Review: 53 Letters For My Lover by Leylah Attar

This is not your typical love story. 
It’s not so black and white. Lines are crossed. 
Walls are smashed. Good becomes bad. 
Bad becomes very, very good.

I've been talking about The Paper Swan for over a month now, a book that completely knocked me on my ass and gave me one of the most severe books hangovers I've had in a long time. I tried the usual tricks to move on: something completely different, old favorites, non-fiction, pure smut. Nothing worked. Finally I picked up Leylah Attar's first novel, 53 Letters For My Lover, and that did it! I was finally able to let go and move on.

I had originally avoided this one, thinking it couldn't possibly stack up to Paper Swan and I wanted to preserve my awe for a little while longer. I also wasn't keen on the main plot of the story, but being unable to let go, I finally picked up 53 Letters and was surprised at how it swept me away.

Come with me through the jump and I'll tell you about 53 Letters For My Lover, and why I will now read anything that Leylah Attar decides to share with us. 



How did she DO that?!?
I have to start with the acknowledgment that in real life I detest what this book is based on: cheating. It's a love story, yes, but it's a love story based on lies and deception, and when real people are involved, I have very little patience for that shit. And yet, somehow, Leylah Attar made me love the cheaters. I understand. I see why they did it, how they did it. I don't blame them. I was rooting for them. For me, that is a mark of a truly gifted writer--to make me understand and sympathize with something I abhor. I'm still awed. 

I'm not crying! You're crying. 
53 Letters started almost gently, letting us into Shayda's world, into her head, following her through her life that she didn't choose but that she lived out of obligation. I read along, seeing the ups and downs as Shayda made her place in her new home, knowing that Troy was going to wreck her life, and suddenly I was sobbing, my heart breaking for these two people who didn't choose to be in love but who never had a chance to do it the proper way. Experiencing all of the stops and starts in their completely inappropriate relationship, every hurt, deception, and heartbreak, I found myself rapidly turning pages to see if our couple would finally make their way to one another, free and clear. 

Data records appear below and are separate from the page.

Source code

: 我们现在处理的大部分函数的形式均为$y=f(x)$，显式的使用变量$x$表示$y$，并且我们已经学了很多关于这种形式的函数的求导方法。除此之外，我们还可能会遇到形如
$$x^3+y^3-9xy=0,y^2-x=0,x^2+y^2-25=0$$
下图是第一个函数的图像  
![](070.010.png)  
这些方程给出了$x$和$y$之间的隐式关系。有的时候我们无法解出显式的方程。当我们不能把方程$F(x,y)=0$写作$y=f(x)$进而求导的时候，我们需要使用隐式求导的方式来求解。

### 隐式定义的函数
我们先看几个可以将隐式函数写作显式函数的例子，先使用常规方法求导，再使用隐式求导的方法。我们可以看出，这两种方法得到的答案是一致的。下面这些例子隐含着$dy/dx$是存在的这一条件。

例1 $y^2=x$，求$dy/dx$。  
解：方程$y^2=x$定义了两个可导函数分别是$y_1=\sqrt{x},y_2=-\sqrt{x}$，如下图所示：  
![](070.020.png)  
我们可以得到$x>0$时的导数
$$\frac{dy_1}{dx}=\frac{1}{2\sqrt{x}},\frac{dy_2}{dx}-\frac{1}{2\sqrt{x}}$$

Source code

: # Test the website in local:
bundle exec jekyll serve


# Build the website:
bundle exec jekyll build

Rock on, with your diverse self!
Leylah Attar is a revelation in a literary world where things can get a bit repetitive. Formulaic. Bland. White. Shayda, the main character, is Iranian, now settled in Toronto. I am certain that I've never read another book about an Iranian character. But the revelation part is that she's not so different from any other heroine I've ever read, with dreams of love and success and a deep love for her family and friends. Imagine that! Deep down, people really aren't that different, despite what society tends to tell us. I delight in reading about characters who are different--different from me, different from what we are shown as "normal" everywhere we look, and Leylah Attar is killing it at writing characters of color. Bravo!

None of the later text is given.